Strokes are caused by either an obstruction of blood flow to the brain or bleeding in the brain. Nearly 800,000 strokes occur each year in the U.S. and are among the leading causes of disability. In this podcast, Dr. Amy Valderrama discusses ways to prevent strokes. Created: 10/31/2013 by MMWR.
Date Released: 10/31/2013. Series Name: A Cup of Health with CDC.
A CUP OF HEALTH WITH CDC
World Stroke Day – October 29, 2013
Recorded: October 29, 2013; posted: October 31, 2013
[Announcer] This program is presented by the Centers for Disease Control and Prevention.
[Dr. Gaynes] Welcome to A Cup of Health with CDC, a weekly feature of the MMWR, the Morbidity and Mortality Weekly Report. I’m your host, Dr. Robert Gaynes.
Strokes are caused by either an obstruction of blood flow to the brain or bleeding in the brain. Nearly 800,000 strokes occur each year in the U.S. and are among the leading causes of disability.
Dr. Amy Valderrama is a researcher with CDC’s National Center for Chronic Disease Prevention and Health Promotion. She’s joining us today to discuss ways to prevent strokes. Welcome to the show, Amy.
[Dr. Valderrama] Thanks, Bob.
[Dr. Gaynes] Amy, let’s start—what are the symptoms of a stroke?
[Dr. Valderrama] The most common signs and symptoms of stroke are sudden numbness or weakness of the face, arm, or leg; sudden confusion, trouble speaking, or understanding; sudden trouble seeing in one or both eyes; sudden trouble walking, dizziness, loss of balance, or loss of coordination; and sudden severe headache with no known cause.

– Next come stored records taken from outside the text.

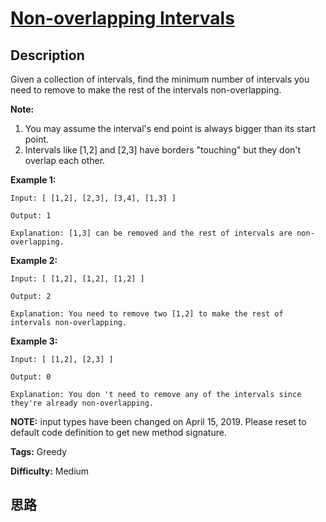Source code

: # [Non-overlapping Intervals][title]

## Description

Given a collection of intervals, find the minimum number of intervals you need
to remove to make the rest of the intervals non-overlapping.

**Note:**

  1. You may assume the interval's end point is always bigger than its start point.
  2. Intervals like [1,2] and [2,3] have borders "touching" but they don't overlap each other.



**Example 1:**
            Input: [ [1,2], [2,3], [3,4], [1,3] ]        Output: 1        Explanation: [1,3] can be removed and the rest of intervals are non-overlapping.    



**Example 2:**
            Input: [ [1,2], [1,2], [1,2] ]        Output: 2        Explanation: You need to remove two [1,2] to make the rest of intervals non-overlapping.    



**Example 3:**
            Input: [ [1,2], [2,3] ]        Output: 0        Explanation: You don 't need to remove any of the intervals since they're already non-overlapping.    

**NOTE:**  input types have been changed on April 15, 2019. Please reset to
default code definition to get new method signature.


**Tags:** Greedy

**Difficulty:** Medium

## 思路

[title]: https://leetcode.com/problems/non-overlapping-intervals
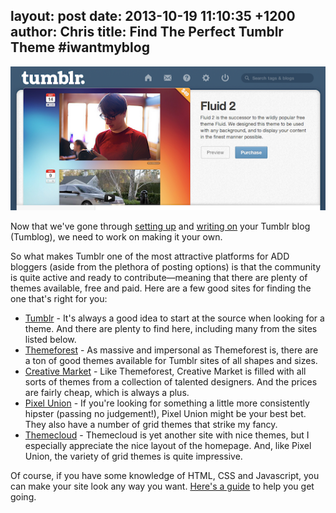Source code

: layout: post
date: 2013-10-19 11:10:35 +1200
author: Chris
title: Find The Perfect Tumblr Theme #iwantmyblog
----

![Screen Shot 2013-10-18 at 15.08.40.png](/media/2013-10-19-Screen_Shot_2013-10-18_at_15.08.40.png)

<!-- excerpt -->

Now that we've gone through [setting up](https://iwantmyname.com/blog/2013/10/getting-started-with-tumblr-iwantmyblog.html) and [writing on](https://iwantmyname.com/blog/2013/10/adventures-in-writing-on-tumblr-iwantmyblog.html) your Tumblr blog (Tumblog), we need to work on making it your own.

So what makes Tumblr one of the most attractive platforms for ADD bloggers (aside from the plethora of posting options) is that the community is quite active and ready to contribute—meaning that there are plenty of themes available, free and paid. Here are a few good sites for finding the one that's right for you:

<!-- /excerpt -->

+ [Tumblr](http://www.tumblr.com/themes/) - It's always a good idea to start at the source when looking for a theme. And there are plenty to find here, including many from the sites listed below.
+ [Themeforest](http://themeforest.net/category/blogging/tumblr) - As massive and impersonal as Themeforest is, there are a ton of good themes available for Tumblr sites of all shapes and sizes.
+ [Creative Market](https://creativemarket.com/themes/tumblr) - Like Themeforest, Creative Market is filled with all sorts of themes from a collection of talented designers. And the prices are fairly cheap, which is always a plus. 
+ [Pixel Union](https://www.pixelunion.net/themes/tumblr) - If you're looking for something a little more consistently hipster (passing no judgement!), Pixel Union might be your best bet. They also have a number of grid themes that strike my fancy.
+ [Themecloud](http://themecloud.co/themes/) - Themecloud is yet another site with nice themes, but I especially appreciate the nice layout of the homepage. And, like Pixel Union, the variety of grid themes is quite impressive.

Of course, if you have some knowledge of HTML, CSS and Javascript, you can make your site look any way you want. [Here's a guide](http://www.tumblr.com/docs/en/custom_themes) to help you get going.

[Dr. Gaynes] What should you do if you think someone is having a stroke?
[Dr. Valderrama] If you notice any signs or symptoms of a stroke, you should call 911 immediately. The chance of survival and recovery is much higher if you get emergency treatment right away. Every minute counts.

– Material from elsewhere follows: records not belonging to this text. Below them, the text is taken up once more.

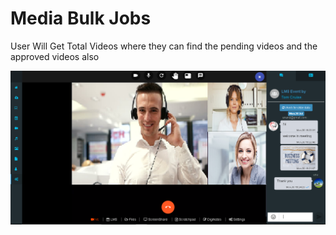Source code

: # Media Bulk Jobs

User Will Get Total Videos where they can find the pending videos and the approved videos also

![](../../.gitbook/assets/image%20%28188%29.png)

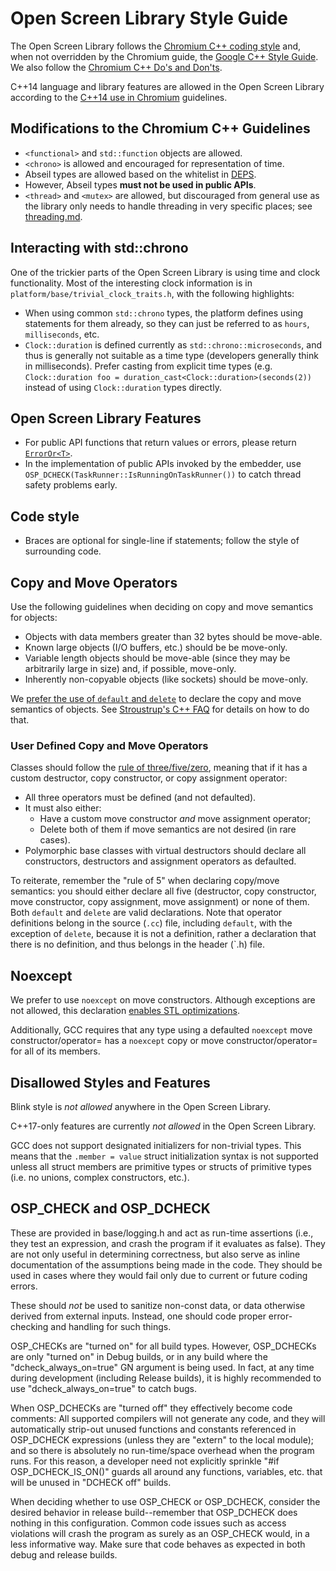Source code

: # Open Screen Library Style Guide

The Open Screen Library follows the
[Chromium C++ coding style](https://chromium.googlesource.com/chromium/src/+/master/styleguide/c++/c++.md) and, when not overridden by the Chromium guide, the
[Google C++ Style Guide](https://google.github.io/styleguide/cppguide.html).
We also follow the
[Chromium C++ Do's and Don'ts](https://sites.google.com/a/chromium.org/dev/developers/coding-style/cpp-dos-and-donts).

C++14 language and library features are allowed in the Open Screen Library
according to the
[C++14 use in Chromium](https://chromium-cpp.appspot.com#core-whitelist) guidelines.

## Modifications to the Chromium C++ Guidelines

- `<functional>` and `std::function` objects are allowed.
- `<chrono>` is allowed and encouraged for representation of time.
- Abseil types are allowed based on the whitelist in [DEPS](https://chromium.googlesource.com/openscreen/+/refs/heads/master/DEPS).
- However, Abseil types **must not be used in public APIs**.
- `<thread>` and `<mutex>` are allowed, but discouraged from general use as the
  library only needs to handle threading in very specific places;
  see [threading.md](threading.md).

## Interacting with std::chrono

One of the trickier parts of the Open Screen Library is using time and clock
functionality. Most of the interesting clock information is in
`platform/base/trivial_clock_traits.h`, with the following highlights:

- When using common `std::chrono` types, the platform defines using statements
  for them already, so they can just be referred to as `hours`, `milliseconds`,
  etc.
- `Clock::duration` is defined currently as `std::chrono::microseconds`, and
  thus is generally not suitable as a time type (developers generally think in
  milliseconds). Prefer casting from explicit time types (e.g.
  `Clock::duration foo = duration_cast<Clock::duration>(seconds(2))` instead
  of using `Clock::duration` types directly.

## Open Screen Library Features

- For public API functions that return values or errors, please return
  [`ErrorOr<T>`](https://chromium.googlesource.com/openscreen/+/master/platform/base/error.h).
- In the implementation of public APIs invoked by the embedder, use
  `OSP_DCHECK(TaskRunner::IsRunningOnTaskRunner())` to catch thread safety
  problems early.

## Code style

- Braces are optional for single-line if statements; follow the style of
  surrounding code.

## Copy and Move Operators

Use the following guidelines when deciding on copy and move semantics for
objects:

- Objects with data members greater than 32 bytes should be move-able.
- Known large objects (I/O buffers, etc.) should be be move-only.
- Variable length objects should be move-able
  (since they may be arbitrarily large in size) and, if possible, move-only.
- Inherently non-copyable objects (like sockets) should be move-only.

We [prefer the use of `default` and `delete`](https://sites.google.com/a/chromium.org/dev/developers/coding-style/cpp-dos-and-donts#TOC-Prefer-to-use-default)
to declare the copy and move semantics of objects.  See
[Stroustrup's C++ FAQ](http://www.stroustrup.com/C++11FAQ.html#default)
for details on how to do that.

### User Defined Copy and Move Operators

Classes should follow the [rule of
three/five/zero](https://en.cppreference.com/w/cpp/language/rule_of_three),
meaning that if it has a custom destructor, copy constructor, or copy
assignment operator:

- All three operators must be defined (and not defaulted).
- It must also either:
    - Have a custom move constructor *and* move assignment operator;
    - Delete both of them if move semantics are not desired (in rare cases).
- Polymorphic base classes with virtual destructors should declare all
  constructors, destructors and assignment operators as defaulted.

To reiterate, remember the "rule of 5" when declaring
copy/move semantics: you should either declare all five (destructor, copy
constructor, move constructor, copy assignment, move assignment) or none of
them. Both `default` and `delete` are valid declarations. Note that operator
definitions belong in the source (`.cc`) file, including `default`, with the
exception of  `delete`, because it is not a definition, rather a declaration
that there is no definition, and thus belongs in the header (`.h) file.

## Noexcept

We prefer to use `noexcept` on move constructors.  Although exceptions are not
allowed, this declaration [enables STL optimizations](https://en.cppreference.com/w/cpp/language/noexcept_spec).

Additionally, GCC requires that any type using a defaulted `noexcept` move
constructor/operator= has a `noexcept` copy or move constructor/operator= for
all of its members.

## Disallowed Styles and Features

Blink style is *not allowed* anywhere in the Open Screen Library.

C++17-only features are currently *not allowed* in the Open Screen Library.

GCC does not support designated initializers for non-trivial types.  This means
that the `.member = value` struct initialization syntax is not supported unless
all struct members are primitive types or structs of primitive types (i.e. no
unions, complex constructors, etc.).

## OSP_CHECK and OSP_DCHECK

These are provided in base/logging.h and act as run-time assertions (i.e., they
test an expression, and crash the program if it evaluates as false). They are
not only useful in determining correctness, but also serve as inline
documentation of the assumptions being made in the code. They should be used in
cases where they would fail only due to current or future coding errors.

These should *not* be used to sanitize non-const data, or data otherwise derived
from external inputs. Instead, one should code proper error-checking and
handling for such things.

OSP_CHECKs are "turned on" for all build types. However, OSP_DCHECKs are only
"turned on" in Debug builds, or in any build where the "dcheck_always_on=true"
GN argument is being used. In fact, at any time during development (including
Release builds), it is highly recommended to use "dcheck_always_on=true" to
catch bugs.

When OSP_DCHECKs are "turned off" they effectively become code comments: All
supported compilers will not generate any code, and they will automatically
strip-out unused functions and constants referenced in OSP_DCHECK expressions
(unless they are "extern" to the local module); and so there is absolutely no
run-time/space overhead when the program runs. For this reason, a developer need
not explicitly sprinkle "#if OSP_DCHECK_IS_ON()" guards all around any
functions, variables, etc. that will be unused in "DCHECK off" builds.

When deciding whether to use OSP_CHECK or OSP_DCHECK, consider the desired
behavior in release build--remember that OSP_DCHECK does nothing in this
configuration. Common code issues such as access violations will crash the
program as surely as an OSP_CHECK would, in a less informative way. Make sure
that code behaves as expected in both debug and release builds.
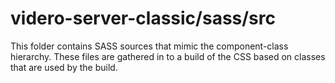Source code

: # videro-server-classic/sass/src

This folder contains SASS sources that mimic the component-class hierarchy. These files
are gathered in to a build of the CSS based on classes that are used by the build.
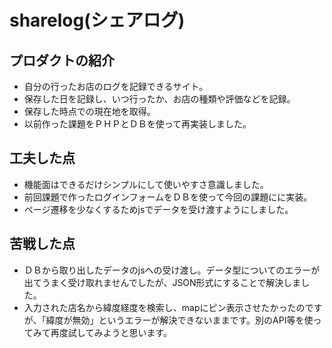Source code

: # sharelog(シェアログ)

## プロダクトの紹介
- 自分の行ったお店のログを記録できるサイト。
- 保存した日を記録し、いつ行ったか、お店の種類や評価などを記録。
- 保存した時点での現在地を取得。
- 以前作った課題をＰＨＰとＤＢを使って再実装しました。

## 工夫した点
- 機能面はできるだけシンプルにして使いやすさ意識しました。
- 前回課題で作ったログインフォームをＤＢを使って今回の課題にに実装。
- ページ遷移を少なくするためjsでデータを受け渡すようにしました。

## 苦戦した点
- ＤＢから取り出したデータのjsへの受け渡し。データ型についてのエラーが出てうまく受け取れませんでしたが、JSON形式にすることで解決しました。
- 入力された店名から緯度経度を検索し、mapにピン表示させたかったのですが、「緯度が無効」というエラーが解決できないままです。別のAPI等を使ってみて再度試してみようと思います。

[Dr. Gaynes] Are certain people more susceptible to strokes?
[Dr. Valderrama] High blood pressure, high cholesterol, and smoking are key risk factors for stroke. About half of Americans have at least one of these three risk factors. And other medical conditions and lifestyle factors can also put people at higher risk for stroke, and these include heart disease, diabetes, being overweight or obese, eating a poor diet, being physically inactive, and drinking alcohol excessively. And although stroke risk increases with age, strokes can happen at any age.

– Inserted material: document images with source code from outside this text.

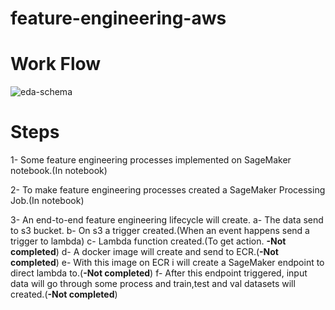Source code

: # feature-engineering-aws

# Work Flow

![eda-schema](https://user-images.githubusercontent.com/42489236/152315672-89ebbdf4-9703-4cc3-9789-b846983bd0d2.jpg)

# Steps

1- Some feature engineering processes implemented on SageMaker notebook.(In notebook)

2- To make feature engineering processes created a SageMaker Processing Job.(In notebook)

3- An end-to-end feature engineering lifecycle will create. 
  a- The data send to s3 bucket.
  b- On s3 a trigger created.(When an event happens send a trigger to lambda)
  c- Lambda function created.(To get action. **-Not completed**)
  d- A docker image will create and send to ECR.(**-Not completed**)
  e- With this image on ECR i will create a SageMaker endpoint to direct lambda to.(**-Not completed**)
  f- After this endpoint triggered, input data will go through some process and train,test and val datasets will created.(**-Not completed**)
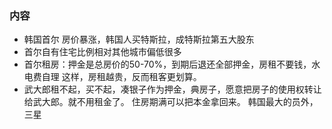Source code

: ### 内容
- 韩国首尔 房价暴涨，韩国人买特斯拉，成特斯拉第五大股东 
- 首尔自有住宅比例相对其他城市偏低很多
- 首尔租房：押金是总房价的50-70%，到期后退还全部押金，房租不要钱，水电费自理
这样，房租越贵，反而租客更划算。
- 武大郎租不起，买不起，凑银子作为押金，典房子，愿意把房子的使用权转让给武大郎。就不用租金了。
住房期满可以把本金拿回来。 韩国最大的员外，三星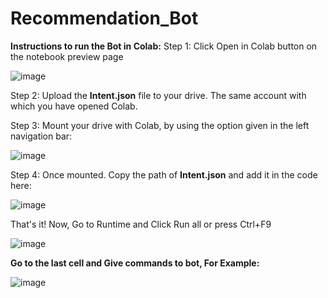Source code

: # Recommendation_Bot
**Instructions to run the Bot in Colab:**
Step 1: Click Open in Colab button on the notebook preview page

![image](https://user-images.githubusercontent.com/42437754/119271105-b152d000-bc1d-11eb-8435-57cbdcee3322.png)

Step 2: Upload the **Intent.json** file to your drive. The same account with which you have opened Colab.

Step 3: Mount your drive with Colab, by using the option given in the left navigation bar:

![image](https://user-images.githubusercontent.com/42437754/119271221-3f2ebb00-bc1e-11eb-898c-6b6a399006e5.png)

Step 4: Once mounted. Copy the path of **Intent.json** and add it in the code here:

![image](https://user-images.githubusercontent.com/42437754/119271286-8a48ce00-bc1e-11eb-85de-db254352d089.png)

That's it!
Now, Go to Runtime and Click Run all or press Ctrl+F9

![image](https://user-images.githubusercontent.com/42437754/119271362-d4ca4a80-bc1e-11eb-9e9b-6be2f558a3e5.png)

**Go to the last cell and Give commands to bot, For Example:**

![image](https://user-images.githubusercontent.com/42437754/119271445-2bd01f80-bc1f-11eb-97cb-9a71f47bb234.png)


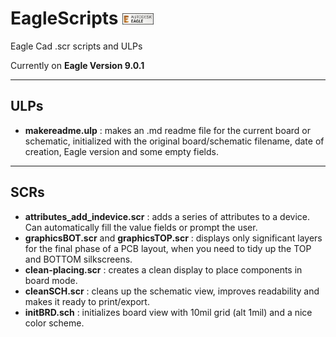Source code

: # EagleScripts <img src="eaglelogo.jpg" alt="eagle icon" width="50"/>
Eagle Cad .scr scripts and ULPs

Currently on **Eagle Version 9.0.1**

---
## ULPs

 - **makereadme.ulp** : makes an .md readme file for the current board or schematic, initialized with the original board/schematic filename, date of creation, Eagle version and some empty fields.

---
## SCRs
 - **attributes_add_indevice.scr** : adds a series of attributes to a device. Can automatically fill the value fields or prompt the user.
 - **graphicsBOT.scr** and **graphicsTOP.scr** : displays only significant layers for the final phase of a PCB layout, when you need to tidy up the TOP and BOTTOM silkscreens.
 - **clean-placing.scr** : creates a clean display to place components in board mode.
 - **cleanSCH.scr** : cleans up the schematic view, improves readability and makes it ready to print/export.
 - **initBRD.sch** : initializes board view with 10mil grid (alt 1mil) and a nice color scheme.
 
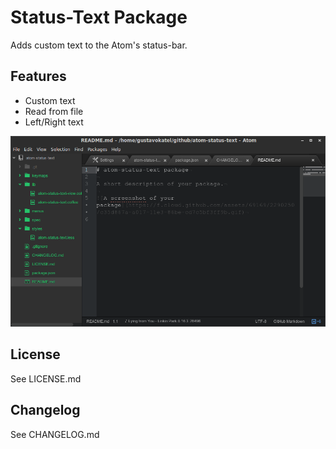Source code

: # Status-Text Package

Adds custom text to the Atom's status-bar.

## Features
* Custom text
* Read from file
* Left/Right text

![Screenshot](https://raw.githubusercontent.com/GustavoKatel/atom-status-text/master/screenshot.png)

## License
See LICENSE.md

## Changelog
See CHANGELOG.md
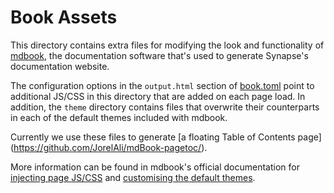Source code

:# Book Assets

This directory contains extra files for modifying the look and functionality of 
[mdbook](https://github.com/rust-lang/mdBook), the documentation software that's
used to generate Synapse's documentation website.

The configuration options in the `output.html` section of [book.toml](../../book.toml)
point to additional JS/CSS in this directory that are added on each page load. In
addition, the `theme` directory contains files that overwrite their counterparts in
each of the default themes included with mdbook.

Currently we use these files to generate [a floating Table of Contents page]
(https://github.com/JorelAli/mdBook-pagetoc/).

More information can be found in mdbook's official documentation for
[injecting page JS/CSS](https://rust-lang.github.io/mdBook/format/config.html)
and
[customising the default themes](https://rust-lang.github.io/mdBook/format/theme/index.html).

[Dr. Gaynes] Amy, what can people do to decrease their chance of having a stroke?
[Dr. Valderrama] Eat a healthy diet, maintain a healthy weight, be physically active, don’t smoke, and limit alcohol intake. If you have high cholesterol, high blood pressure, diabetes, or heart disease, follow your health care provider’s instructions to keep your condition under control. People who have these conditions and keep them under control have a lower chance of having a stroke.
[Dr. Gaynes] Where can listeners get more information about preventing strokes?
[Dr. Gaynes] Thanks, Amy. I’ve been talking today with CDC’s Dr. Amy Valderrama about ways to prevent strokes.
Remember: Controlling blood pressure, cholesterol, and diabetes; maintaining a healthy weight; eating a diet high in fruits and vegetables and low in fat; limiting alcohol consumption; and quitting smoking can all decrease your chances of having a stroke. If you think someone is having a stroke, call 911and get medical help immediately.